As described above, according to the present invention, since the carrier wave component of the input waveform of the demodulator is emphasized and the SN ratio of the input waveform of the determiner is increased, the recognition rate of the transmitted signal becomes high. This is particularly effective when the transmission frequency is low and the SN ratio of the received signal is poor.

[Brief description of drawings]

FIG. 1 is a block circuit diagram of a demodulator for a differential phase modulation communication system according to an embodiment of the present invention, FIG. 2 is a time chart showing signal waveforms of respective parts in FIG. 1, and FIG. 4 is a block circuit diagram of another embodiment, FIG. 4 is a time chart of signal waveforms of respective parts in FIG. 3, FIG. 5 is a block circuit diagram of a conventional demodulator, and FIG. 6 is time of signal waveforms of respective parts in FIG. It is a chart figure. 2a to 2d ... delay device, 4a to 4d ... multiplier, 6 ... decision device,
10a to 10b ... Sign invertor, 8 ... Adder.
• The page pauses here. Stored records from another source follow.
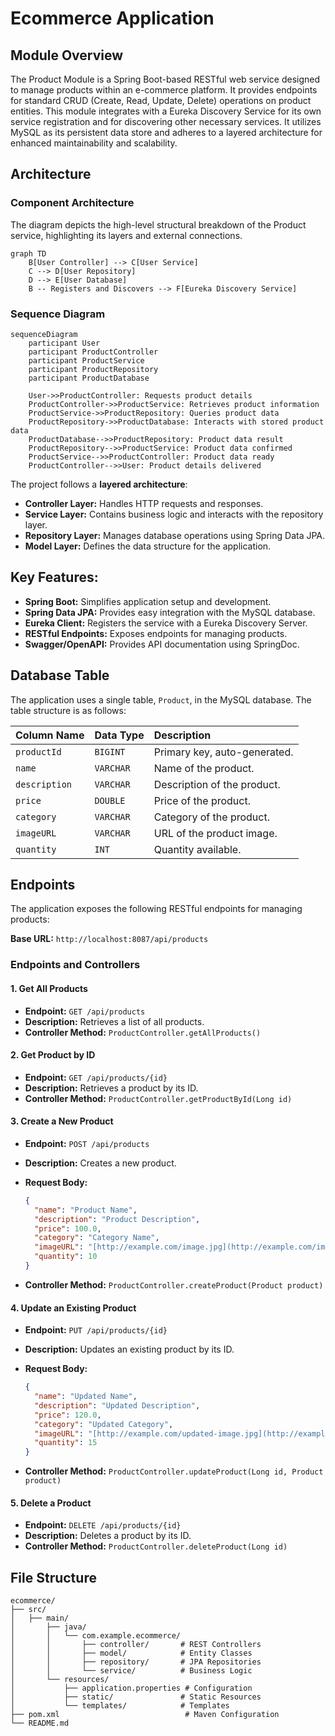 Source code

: # Ecommerce Application

## Module Overview

The Product Module is a Spring Boot-based RESTful web service designed to manage products within an e-commerce platform. It provides endpoints for standard CRUD (Create, Read, Update, Delete) operations on product entities. This module integrates with a Eureka Discovery Service for its own service registration and for discovering other necessary services. It utilizes MySQL as its persistent data store and adheres to a layered architecture for enhanced maintainability and scalability.

## Architecture

### Component Architecture

The diagram depicts the high-level structural breakdown of the Product service, highlighting its layers and external connections.

```mermaid
graph TD
    B[User Controller] --> C[User Service]
    C --> D[User Repository]
    D --> E[User Database]
    B -- Registers and Discovers --> F[Eureka Discovery Service]
```
### Sequence Diagram

```mermaid
sequenceDiagram
    participant User
    participant ProductController
    participant ProductService
    participant ProductRepository
    participant ProductDatabase

    User->>ProductController: Requests product details
    ProductController->>ProductService: Retrieves product information
    ProductService->>ProductRepository: Queries product data
    ProductRepository->>ProductDatabase: Interacts with stored product data
    ProductDatabase-->>ProductRepository: Product data result
    ProductRepository-->>ProductService: Product data confirmed
    ProductService-->>ProductController: Product data ready
    ProductController-->>User: Product details delivered

```
The project follows a **layered architecture**:

* **Controller Layer:** Handles HTTP requests and responses.
* **Service Layer:** Contains business logic and interacts with the repository layer.
* **Repository Layer:** Manages database operations using Spring Data JPA.
* **Model Layer:** Defines the data structure for the application.

## Key Features:

* **Spring Boot:** Simplifies application setup and development.
* **Spring Data JPA:** Provides easy integration with the MySQL database.
* **Eureka Client:** Registers the service with a Eureka Discovery Server.
* **RESTful Endpoints:** Exposes endpoints for managing products.
* **Swagger/OpenAPI:** Provides API documentation using SpringDoc.

## Database Table

The application uses a single table, `Product`, in the MySQL database. The table structure is as follows:

| Column Name | Data Type | Description                   |
| :---------- | :-------- | :---------------------------- |
| `productId` | `BIGINT`  | Primary key, auto-generated.  |
| `name`      | `VARCHAR` | Name of the product.          |
| `description` | `VARCHAR` | Description of the product.   |
| `price`     | `DOUBLE`  | Price of the product.         |
| `category`  | `VARCHAR` | Category of the product.      |
| `imageURL`  | `VARCHAR` | URL of the product image.     |
| `quantity`  | `INT`     | Quantity available.           |

## Endpoints

The application exposes the following RESTful endpoints for managing products:

**Base URL:** `http://localhost:8087/api/products`

### Endpoints and Controllers

#### 1. Get All Products

* **Endpoint:** `GET /api/products`
* **Description:** Retrieves a list of all products.
* **Controller Method:** `ProductController.getAllProducts()`

#### 2. Get Product by ID

* **Endpoint:** `GET /api/products/{id}`
* **Description:** Retrieves a product by its ID.
* **Controller Method:** `ProductController.getProductById(Long id)`

#### 3. Create a New Product

* **Endpoint:** `POST /api/products`
* **Description:** Creates a new product.
* **Request Body:**

    ```json
    {
      "name": "Product Name",
      "description": "Product Description",
      "price": 100.0,
      "category": "Category Name",
      "imageURL": "[http://example.com/image.jpg](http://example.com/image.jpg)",
      "quantity": 10
    }
    ```
* **Controller Method:** `ProductController.createProduct(Product product)`

#### 4. Update an Existing Product

* **Endpoint:** `PUT /api/products/{id}`
* **Description:** Updates an existing product by its ID.
* **Request Body:**

    ```json
    {
      "name": "Updated Name",
      "description": "Updated Description",
      "price": 120.0,
      "category": "Updated Category",
      "imageURL": "[http://example.com/updated-image.jpg](http://example.com/updated-image.jpg)",
      "quantity": 15
    }
    ```
* **Controller Method:** `ProductController.updateProduct(Long id, Product product)`

#### 5. Delete a Product

* **Endpoint:** `DELETE /api/products/{id}`
* **Description:** Deletes a product by its ID.
* **Controller Method:** `ProductController.deleteProduct(Long id)`

##  File Structure

```
ecommerce/
├── src/
│   ├── main/
│       ├── java/
│       │   └── com.example.ecommerce/
│       │       ├── controller/       # REST Controllers
│       │       ├── model/            # Entity Classes
│       │       ├── repository/       # JPA Repositories
│       │       └── service/          # Business Logic
│       └── resources/
│           ├── application.properties # Configuration
│           ├── static/               # Static Resources
│           └── templates/            # Templates 
├── pom.xml                            # Maven Configuration
└── README.md
```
 ─────────────────────────────────────────────────── ─── Continuation of the front page (72) Inventor Akio Morimori 8-1-1 Tsukaguchihonmachi, Amagasaki-shi, Hyogo Sanryo Electric Co., Ltd. Industrial Systems Research Institute (56) Reference Japanese Patent Laid-Open No. 2-149048 A) JP-A-63-153942 (JP, A)

Claims (2)

[Claims] 1. A difference for performing bit determination after multiplying an input signal having information transmitted by a differential phase modulation communication system in which a bit period of a modulation wave is an integer multiple of carrier wave synchronization and a delayed signal of the input signal. In a dynamic phase modulation communication system demodulator, a first combination circuit of a delay device and a multiplier is provided in parallel with respect to an input signal, and bit determination is performed through an adder that adds each output of the multiplier. Therefore, the demodulator for differential phase modulation communication system is characterized in that the delay time of the delay circuit of the first combination circuit is set to an integer multiple of the cycle of the carrier wave. 2. A second combination circuit of a delay device and a multiplier is further provided in parallel with a first combination circuit of the delay device and the multiplier, the second combination circuit including a delay device and a multiplier, and the second combination circuit is provided. Each multiplication output signal of is input to an adder common to all of the first and second combinational circuits via respective sign inverters, and the delay time of the delayer of the second combinational circuit is set to the cycle of the carrier wave. The demodulator for differential phase modulation communication system according to claim 1, wherein the value is an integral multiple of 1/2.